Une famille singapourienne passe devant le point de contrôle de JB « sans autorisation », affirme qu’un douanier a demandé 127 $ « d’argent pour le café », Singapore News


Lorsqu’une famille singapourienne est passée en voiture au poste de contrôle de Johor Bahru (JB) sans passer la douane, un douanier l’aurait informée qu’elle avait « commis une infraction grave ».

Mais l’affaire peut être résolue « en privé », aurait dit la famille terrifiée.

Le hic ? Donnez à l’agent des douanes malaisien de l’« argent du café », qui est une petite somme d’argent donnée en guise de pot-de-vin.

Décrivant leur calvaire dans une interview avec Shin Min Daily News, une femme, qui voulait seulement être nommée Song, a déclaré qu’elle et son mari avaient décidé de conduire avec leurs deux enfants – âgés de neuf et 11 ans – ainsi que ses parents à travers le frontière samedi dernier (7 mai) soir pour célébrer la fête des mères.

Lorsque la famille de six personnes était à la douane de JB après avoir franchi le point de contrôle de Woodlands, Song a affirmé que quelqu’un avait retiré un cône de sécurité et leur avait dit de se rendre à un comptoir d’immigration.

L’homme de 42 ans, qui n’avait pas conduit en Malaisie depuis plus de deux ans, pensait que les procédures de dédouanement là-bas avaient changé car le comptoir était vide.

Après avoir tapé sur leur carte Touch ‘n Go, qui paie les péages d’autoroute et de point de contrôle, la porte s’est ouverte automatiquement.

« Nous sommes allés au bureau d’inspection des véhicules pour demander pourquoi il n’était pas nécessaire de vérifier nos passeports et de les faire tamponner », a déclaré Song, ajoutant que les agents là-bas leur avaient demandé de se rendre à un bureau pour continuer à passer le contrôle de l’immigration.

« Lorsque [my husband and I] entré dans le bureau, un agent de plus de 30 ans nous a dit que nous avions commis une infraction grave. Il a pris nos passeports et nous a dit d’attendre dehors. »

L’officier malaisien est sorti par la suite, a partagé Song, ajoutant qu’il avait pris son mari à part et lui avait demandé comment ils aimeraient résoudre ce problème.

Il les a avertis que s’ils étaient reconnus coupables, les amendes pourraient aller jusqu’à 10 000 RM (3 100 S$) au total.

Mais la famille peut régler l’affaire « en privé » en lui versant 400 RM, a-t-elle affirmé.

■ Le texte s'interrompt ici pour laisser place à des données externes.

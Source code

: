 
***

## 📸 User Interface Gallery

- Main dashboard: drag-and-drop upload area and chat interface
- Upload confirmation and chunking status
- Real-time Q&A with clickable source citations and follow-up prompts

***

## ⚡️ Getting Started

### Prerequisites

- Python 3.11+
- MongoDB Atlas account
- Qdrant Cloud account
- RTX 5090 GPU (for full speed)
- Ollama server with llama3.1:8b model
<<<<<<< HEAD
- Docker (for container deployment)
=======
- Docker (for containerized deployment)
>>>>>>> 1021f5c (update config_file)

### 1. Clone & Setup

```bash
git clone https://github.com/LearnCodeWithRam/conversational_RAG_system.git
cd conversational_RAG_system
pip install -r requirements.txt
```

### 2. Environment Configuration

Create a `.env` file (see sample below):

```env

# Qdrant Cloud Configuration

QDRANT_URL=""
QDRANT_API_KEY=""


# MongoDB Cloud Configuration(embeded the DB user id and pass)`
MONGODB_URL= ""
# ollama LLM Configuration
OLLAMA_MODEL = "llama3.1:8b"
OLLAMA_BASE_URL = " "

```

Le ministre en chef du Johor intervient

Le mari de Song a déclaré au quotidien du soir qu’il avait essayé de « négocier » avec l’officier puisqu’il n’avait pas beaucoup d’argent liquide sur lui.

Après s’être mis d’accord sur le montant final, l’homme de 43 ans a ajouté que l’officier, qui portait un uniforme et une paire de pantoufles, lui avait demandé de lui donner 200 RM en glissant l’argent dans son passeport.

Le couple savait qu’il était mal de verser un pot-de-vin, mais a déclaré qu’il avait été contraint de le faire par peur d’être enfermé dans un pays étranger.

« A cette époque, j’avais trop peur pour savoir quoi faire. Les enfants étaient très anxieux et ont demandé à mon mari et moi ce qui se passait », a-t-elle déclaré.

Dans un commentaire Facebook au Shin Min Daily News mercredi 11 mai, Onn Hafiz Ghazi, le ministre en chef du Johor, a déclaré qu’il prenait les allégations de Song « au sérieux » et qu’il obtiendrait les autorités nécessaires pour enquêter.

Le bureau du ministre en chef du Johor a également contacté le Shin Min Daily News pour faciliter la prise de contact avec la famille singapourienne impliquée dans l’incident de corruption présumérapporte le quotidien du soir.

autre

Par ailleurs, un autre lecteur a contacté Shin Min Daily News pour partager une expérience similaire de son récent voyage à Johor Bahru le 6 mai.

La femme, qui voulait seulement être nommée Zhou, a décrit comment les agents du poste de contrôle ont menacé de l’arrêter après avoir découvert que son passeport n’était pas tamponné à l’entrée.

« On m’a dit d’aller dans une petite pièce, où les officiers m’ont dit que l’affaire pouvait être réglée « en privé » avec une somme de 3 000 RM », a déclaré la tutrice de 32 ans, ajoutant qu’elle avait depuis déposé une plainte. rapport de police à Singapour.

En 2020, un Singapourien a été arrêté à Johor pour avoir prétendument soudoyé un agent d’immigration, a déclaré la Commission malaisienne de lutte contre la corruption.

L’homme de 43 ans aurait tenté de soudoyer l’officier avec 100 RM.